AIM OF THE EXERCISE:
The output should be every line below that includes the word "Step".

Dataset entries

──────────────────────────────

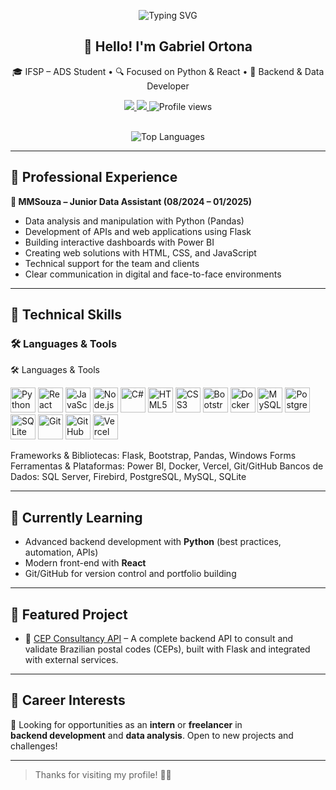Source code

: <p align="center">
  <img src="https://readme-typing-svg.herokuapp.com?font=Fira+Code&size=22&pause=1000&color=1AB2FF&center=true&vCenter=true&width=500&lines=🎊Welcome+World!🎊;Turning+data+into+solutions.;Back-End+Developer+with+a+purpose.;Driven+by+learning+and+real+impact." alt="Typing SVG" />
</p>

<h2 align="center">👋 Hello! I'm Gabriel Ortona</h2>

<p align="center">
  🎓 IFSP – ADS Student • 🔍 Focused on Python & React • 💼 Backend & Data Developer
</p>

<p align="center">
  <a href="mailto:ortonabusiness@gmail.com">
    <img src="https://img.shields.io/badge/Email-ortonabusiness@gmail.com-red?style=for-the-badge" />
  </a>
  <a href="https://www.linkedin.com/in/gabriel-gardeazabal-ortona-8332511ab">
    <img src="https://img.shields.io/badge/LinkedIn-Gabriel%20Ortona-blue?style=for-the-badge&logo=linkedin" />
  </a>
  <img src="https://komarev.com/ghpvc/?username=Gortona-dev&style=for-the-badge" alt="Profile views" />
</p>


<p align="center">
  <br />
  <img src="https://github-readme-stats.vercel.app/api/top-langs/?username=Gortona-dev&layout=compact&theme=tokyonight" alt="Top Languages" />
</p>

---

## 💼 Professional Experience

**🔹 MMSouza – Junior Data Assistant (08/2024 – 01/2025)**  
- Data analysis and manipulation with Python (Pandas)  
- Development of APIs and web applications using Flask  
- Building interactive dashboards with Power BI  
- Creating web solutions with HTML, CSS, and JavaScript  
- Technical support for the team and clients  
- Clear communication in digital and face-to-face environments

---

## 🧠 Technical Skills

### 🛠️ Languages & Tools

🛠️ Languages & Tools
<p align="left"> <img src="https://cdn.jsdelivr.net/gh/devicons/devicon/icons/python/python-original.svg" height="40" alt="Python" /> <img src="https://cdn.jsdelivr.net/gh/devicons/devicon/icons/react/react-original.svg" height="40" alt="React" /> <img src="https://cdn.jsdelivr.net/gh/devicons/devicon/icons/javascript/javascript-original.svg" height="40" alt="JavaScript" /> <img src="https://cdn.jsdelivr.net/gh/devicons/devicon/icons/nodejs/nodejs-original.svg" height="40" alt="Node.js" /> <img src="https://cdn.jsdelivr.net/gh/devicons/devicon/icons/csharp/csharp-original.svg" height="40" alt="C#" /> <img src="https://cdn.jsdelivr.net/gh/devicons/devicon/icons/html5/html5-original.svg" height="40" alt="HTML5" /> <img src="https://cdn.jsdelivr.net/gh/devicons/devicon/icons/css3/css3-original.svg" height="40" alt="CSS3" /> <img src="https://cdn.jsdelivr.net/gh/devicons/devicon/icons/bootstrap/bootstrap-original.svg" height="40" alt="Bootstrap" /> <img src="https://cdn.jsdelivr.net/gh/devicons/devicon/icons/docker/docker-original.svg" height="40" alt="Docker" /> <img src="https://cdn.jsdelivr.net/gh/devicons/devicon/icons/mysql/mysql-original.svg" height="40" alt="MySQL" /> <img src="https://cdn.jsdelivr.net/gh/devicons/devicon/icons/postgresql/postgresql-original.svg" height="40" alt="PostgreSQL" /> <img src="https://cdn.jsdelivr.net/gh/devicons/devicon/icons/sqlite/sqlite-original.svg" height="40" alt="SQLite" /> <img src="https://cdn.jsdelivr.net/gh/devicons/devicon/icons/git/git-original.svg" height="40" alt="Git" /> <img src="https://cdn.jsdelivr.net/gh/devicons/devicon/icons/github/github-original.svg" height="40" alt="GitHub" /> <img src="https://cdn.jsdelivr.net/gh/devicons/devicon/icons/vercel/vercel-original.svg" height="40" alt="Vercel" /> </p>

Frameworks & Bibliotecas: Flask, Bootstrap, Pandas, Windows Forms
Ferramentas & Plataformas: Power BI, Docker, Vercel, Git/GitHub
Bancos de Dados: SQL Server, Firebird, PostgreSQL, MySQL, SQLite

---

## 🧩 Currently Learning

- Advanced backend development with **Python** (best practices, automation, APIs)  
- Modern front-end with **React**  
- Git/GitHub for version control and portfolio building

---

## 🚀 Featured Project

- 🔗 [CEP Consultancy API](https://github.com/Gortona-dev/cep-consultancy-api) – A complete backend API to consult and validate Brazilian postal codes (CEPs), built with Flask and integrated with external services.

---
## 📌 Career Interests

🎯 Looking for opportunities as an **intern** or **freelancer** in  
**backend development** and **data analysis**. Open to new projects and challenges!

---

> Thanks for visiting my profile! 🤝💛
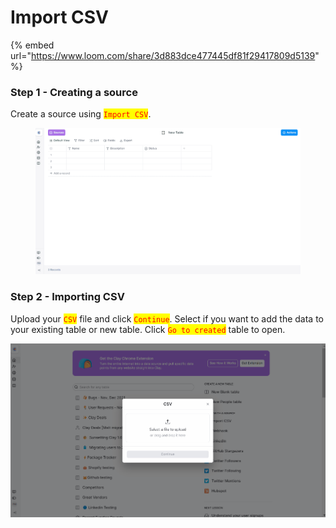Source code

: # Import CSV

{% embed url="https://www.loom.com/share/3d883dce477445df81f29417809d5139" %}

### Step 1 - Creating a source&#x20;

Create a source using <mark style="color:red;">`Import CSV`</mark>.&#x20;

<figure><img src="../.gitbook/assets/225 (2).gif" alt=""><figcaption></figcaption></figure>

### Step 2 - Importing CSV

Upload your <mark style="color:red;">`CSV`</mark> file and click <mark style="color:red;">`Continue`</mark>. Select if you want to add the data to your existing table or new table. Click <mark style="color:red;">`Go to created`</mark> table to open.

![](../.gitbook/assets/226.gif)
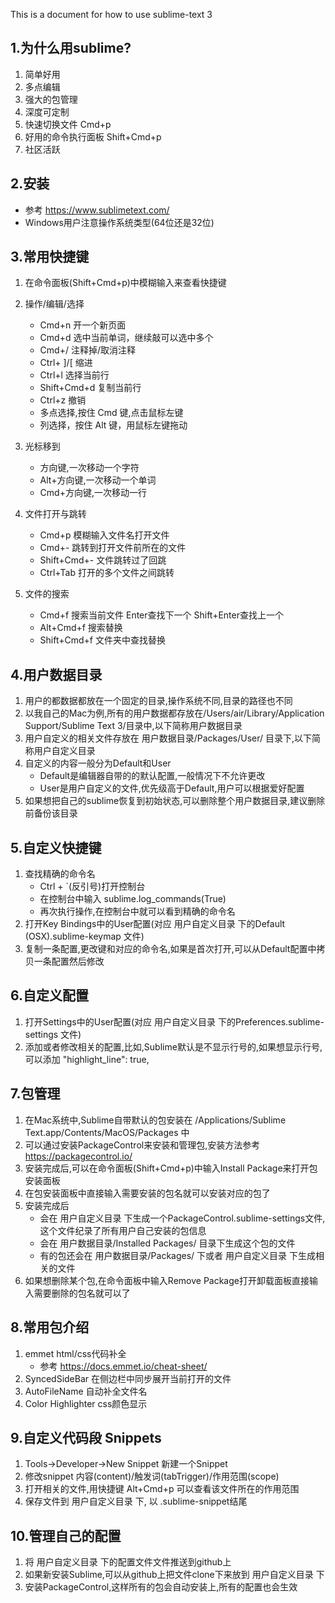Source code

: This is a document for how to use sublime-text 3

## 1.为什么用sublime?
1. 简单好用
2. 多点编辑
3. 强大的包管理
4. 深度可定制
5. 快速切换文件 Cmd+p
6. 好用的命令执行面板 Shift+Cmd+p
7. 社区活跃 

## 2.安装
- 参考 <https://www.sublimetext.com/>
- Windows用户注意操作系统类型(64位还是32位)
 
## 3.常用快捷键
1. 在命令面板(Shift+Cmd+p)中模糊输入来查看快捷键 
2. 操作/编辑/选择
	- Cmd+n 开一个新页面
	- Cmd+d 选中当前单词，继续敲可以选中多个
	- Cmd+/ 注释掉/取消注释
	- Ctrl+ ]/[ 缩进
	- Ctrl+l 选择当前行
	- Shift+Cmd+d 复制当前行
	- Ctrl+z 撤销
	- 多点选择,按住 Cmd 键,点击鼠标左键
	- 列选择，按住 Alt 键，用鼠标左键拖动
3. 光标移到
	- 方向键,一次移动一个字符
	- Alt+方向键,一次移动一个单词
	- Cmd+方向键,一次移动一行
4. 文件打开与跳转
	- Cmd+p 模糊输入文件名打开文件
	- Cmd+- 跳转到打开文件前所在的文件
	- Shift+Cmd+- 文件跳转过了回跳
	- Ctrl+Tab 打开的多个文件之间跳转

5. 文件的搜索
	- Cmd+f 搜索当前文件 Enter查找下一个 Shift+Enter查找上一个
	- Alt+Cmd+f 搜索替换
	- Shift+Cmd+f 文件夹中查找替换

## 4.用户数据目录
1. 用户的都数据都放在一个固定的目录,操作系统不同,目录的路径也不同
2. 以我自己的Mac为例,所有的用户数据都存放在/Users/air/Library/Application Support/Sublime Text 3/目录中,以下简称用户数据目录
3. 用户自定义的相关文件存放在 用户数据目录/Packages/User/ 目录下,以下简称用户自定义目录
4. 自定义的内容一般分为Default和User
	- Default是编辑器自带的的默认配置,一般情况下不允许更改
	- User是用户自定义的文件,优先级高于Default,用户可以根据爱好配置
5. 如果想把自己的sublime恢复到初始状态,可以删除整个用户数据目录,建议删除前备份该目录
	
## 5.自定义快捷键
1. 查找精确的命令名
	- Ctrl + \`(反引号)打开控制台
	- 在控制台中输入 sublime.log_commands(True)
	- 再次执行操作,在控制台中就可以看到精确的命令名  
2. 打开Key Bindings中的User配置(对应 用户自定义目录 下的Default (OSX).sublime-keymap 文件)
3. 复制一条配置,更改键和对应的命令名,如果是首次打开,可以从Default配置中拷贝一条配置然后修改

## 6.自定义配置
1. 打开Settings中的User配置(对应 用户自定义目录 下的Preferences.sublime-settings 文件)
2. 添加或者修改相关的配置,比如,Sublime默认是不显示行号的,如果想显示行号,可以添加
"highlight_line": true,

## 7.包管理
1. 在Mac系统中,Sublime自带默认的包安装在 /Applications/Sublime Text.app/Contents/MacOS/Packages 中
2. 可以通过安装PackageControl来安装和管理包,安装方法参考 <https://packagecontrol.io/>
3. 安装完成后,可以在命令面板(Shift+Cmd+p)中输入Install Package来打开包安装面板
4. 在包安装面板中直接输入需要安装的包名就可以安装对应的包了
5. 安装完成后
	- 会在 用户自定义目录 下生成一个PackageControl.sublime-settings文件,这个文件纪录了所有用户自己安装的包信息
	- 会在 用户数据目录/Installed Packages/ 目录下生成这个包的文件
	- 有的包还会在 用户数据目录/Packages/ 下或者 用户自定义目录 下生成相关的文件
6. 如果想删除某个包,在命令面板中输入Remove Package打开卸载面板直接输入需要删除的包名就可以了

## 8.常用包介绍
1. emmet html/css代码补全
	- 参考 <https://docs.emmet.io/cheat-sheet/>
2. SyncedSideBar 在侧边栏中同步展开当前打开的文件 
3. AutoFileName 自动补全文件名
4. Color Highlighter css颜色显示

## 9.自定义代码段 Snippets
1. Tools->Developer->New Snippet 新建一个Snippet
2. 修改snippet 内容(content)/触发词(tabTrigger)/作用范围(scope) 
3. 打开相关的文件,用快捷键 Alt+Cmd+p 可以查看该文件所在的作用范围
4. 保存文件到 用户自定义目录 下, 以 .sublime-snippet结尾 

## 10.管理自己的配置
1. 将 用户自定义目录 下的配置文件文件推送到github上
2. 如果新安装Sublime,可以从github上把文件clone下来放到 用户自定义目录 下
3. 安装PackageControl,这样所有的包会自动安装上,所有的配置也会生效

──────────────────────────────

RESULT FOR THIS EXERCISE:
### Step 1 - Creating a source&#x20;
### Step 2 - Importing CSV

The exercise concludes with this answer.